Wednesday, September 8, 2010

Lesson 7. Introduction to trees

Lesson 7. Introduction to trees


Now that you’re on this tutorial, you can undeniably call yourself a programmer. You are about to learn the data structure that all the big shots use, and that can be made into many different variations. This data structure is called the tree. Trees are extremely versatile; between all of their variations there are versions for storing just about any data type. They can be hard to learn, but once you get good at them, you have a data structure that can turbo charge your computer program, doing things like reducing the runtime of certain functions from O(n), which is pretty good, to an awesome O(lgn) (log base 2 of n).

Before we start, I will give you some tree vocabulary:

Item/node- Regardless of whether or not the tree is linked, we often refer to items of data in the tree as nodes.

Child- Each node can be connected to a certain number of other nodes; the nodes that one node is connected to is called the node’s children

Parent- The node that a child is connected to is its parent

Binary tree- A tree in that is made so that each node has up to two children.

Root- The topmost node of the tree

Leaf- A node in the tree with no children

As a data structure, trees have this as their general shape (the tree below is a binary tree):

Like many other data structures we have seen, a tree can be implemented either as an array or as a linked data structure. Here is what an array-implemented binary tree looks like.
 

 
If you make a tree class with the binary array tree, then when you are inserting a node into the tree, you will probably want to use a dynamic array for the tree and then have a doubleSize function for when the array is completely full. This is because of the fact that each node can have up to two children, so to make sure there is room for every node to have two children, the array would need to double in size so that the last parent node can have array[2x] and array[2x+1] as the spaces for its children. If we doubleSized this array, then array[4] would have room for its children at array[8] and array[9], array[5] would have room for its children at array[10] and array[11], array[6] would have room for its children at array[12] and array[13], and array[7] would have room for its children at array[14] and array[15].


Like I said earlier, there is also a linked version of trees.

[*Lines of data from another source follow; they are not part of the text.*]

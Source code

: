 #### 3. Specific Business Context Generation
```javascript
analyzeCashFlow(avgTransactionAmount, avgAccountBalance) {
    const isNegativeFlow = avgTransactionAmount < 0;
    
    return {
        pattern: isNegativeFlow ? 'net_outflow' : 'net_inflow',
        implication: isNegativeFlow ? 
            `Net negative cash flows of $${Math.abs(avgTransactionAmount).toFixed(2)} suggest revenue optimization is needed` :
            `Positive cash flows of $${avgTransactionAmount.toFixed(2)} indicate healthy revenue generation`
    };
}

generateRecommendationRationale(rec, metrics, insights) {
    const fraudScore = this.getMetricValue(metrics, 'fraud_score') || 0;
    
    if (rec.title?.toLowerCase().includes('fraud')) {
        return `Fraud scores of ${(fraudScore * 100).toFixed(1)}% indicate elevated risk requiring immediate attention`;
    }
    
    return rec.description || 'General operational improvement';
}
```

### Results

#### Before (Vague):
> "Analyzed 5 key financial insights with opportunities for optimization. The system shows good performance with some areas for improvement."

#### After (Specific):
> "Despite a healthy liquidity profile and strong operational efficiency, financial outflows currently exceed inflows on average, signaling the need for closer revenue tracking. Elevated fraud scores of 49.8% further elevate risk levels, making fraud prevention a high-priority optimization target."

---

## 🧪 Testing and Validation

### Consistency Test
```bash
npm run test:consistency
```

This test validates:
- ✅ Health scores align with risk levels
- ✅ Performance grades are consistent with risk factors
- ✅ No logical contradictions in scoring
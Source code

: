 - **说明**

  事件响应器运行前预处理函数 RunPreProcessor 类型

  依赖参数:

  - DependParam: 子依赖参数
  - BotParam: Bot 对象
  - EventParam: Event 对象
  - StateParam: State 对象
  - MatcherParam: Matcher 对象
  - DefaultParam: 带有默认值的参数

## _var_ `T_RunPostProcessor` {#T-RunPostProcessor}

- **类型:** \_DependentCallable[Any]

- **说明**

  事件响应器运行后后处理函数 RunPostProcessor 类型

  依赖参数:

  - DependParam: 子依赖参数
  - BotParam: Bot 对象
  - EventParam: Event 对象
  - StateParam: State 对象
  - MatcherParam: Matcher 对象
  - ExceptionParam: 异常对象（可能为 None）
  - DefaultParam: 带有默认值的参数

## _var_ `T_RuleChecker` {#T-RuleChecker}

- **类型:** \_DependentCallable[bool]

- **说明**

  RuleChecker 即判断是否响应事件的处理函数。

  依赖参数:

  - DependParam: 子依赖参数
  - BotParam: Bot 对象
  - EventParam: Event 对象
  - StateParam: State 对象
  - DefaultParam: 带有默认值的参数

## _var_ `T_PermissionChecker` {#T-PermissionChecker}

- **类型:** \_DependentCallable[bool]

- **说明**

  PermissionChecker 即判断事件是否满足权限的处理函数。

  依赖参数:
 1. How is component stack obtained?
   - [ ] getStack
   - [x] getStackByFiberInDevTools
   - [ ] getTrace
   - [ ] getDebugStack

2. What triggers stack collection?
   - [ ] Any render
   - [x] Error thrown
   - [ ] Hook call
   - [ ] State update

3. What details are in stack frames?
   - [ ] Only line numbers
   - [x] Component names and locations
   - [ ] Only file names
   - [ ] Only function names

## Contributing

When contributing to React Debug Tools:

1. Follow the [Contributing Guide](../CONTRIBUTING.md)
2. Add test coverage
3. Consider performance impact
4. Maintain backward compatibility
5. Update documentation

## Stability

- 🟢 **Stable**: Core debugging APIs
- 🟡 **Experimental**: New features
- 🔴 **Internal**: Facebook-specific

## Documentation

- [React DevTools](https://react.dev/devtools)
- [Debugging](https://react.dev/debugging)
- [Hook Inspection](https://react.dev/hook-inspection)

Linked trees have a new type of node called a treeNode that looks like this:


The treeNode’s struct would look like this:

//Note: since this is a treeNode for a binary tree, the structure is often named accordingly; in the following functions, the treeNode will be referred to as a bNode, and is the node of a binary search tree.

struct treeNode
{
    int data;
    treeNode* left;
    treeNode* right;
};

This is the treeNode for a binary tree. However, there are many variations to the treeNode. You could give the tree three children by also adding treeNode* middle in the struct. You could give the tree four children by adding yet another treeNode* to the struct. You could give the tree an even larger number of children by adding a dynamic array of treeNode*s! You could give it a treeNode* that links to its parent, you could give the treeNode a boolean variable called isLeaf to keep track of whether or not the node is a leaf, and there are many more possibilities. However, in this lesson we will base the functions on binary trees; all functions with code given are member functions of the binary search tree class that aren’t that different in other types of trees.


A linked version of the array tree we saw earlier looks like this:

 
The advantage an array tree has over a linked tree is that the array property makes it so that we can have indexing. The advantage a linked tree has over an array tree is that in linked trees, you don’t waste as much space with functions like doubleSize, so they are space-efficient. Both will be used in our programs, but we will use the linked tree more often; the functions we show here will be based on a linked tree.


Another thing you should notice about trees is that they are recursive data structures. A tree, no matter, what size, is still a tree. Each node’s child is actually the root of a subtree.

 
Now that you can see the recursive nature of the tree, I will show you two member functions of a binary search tree that take advantage of that in traversals of the tree.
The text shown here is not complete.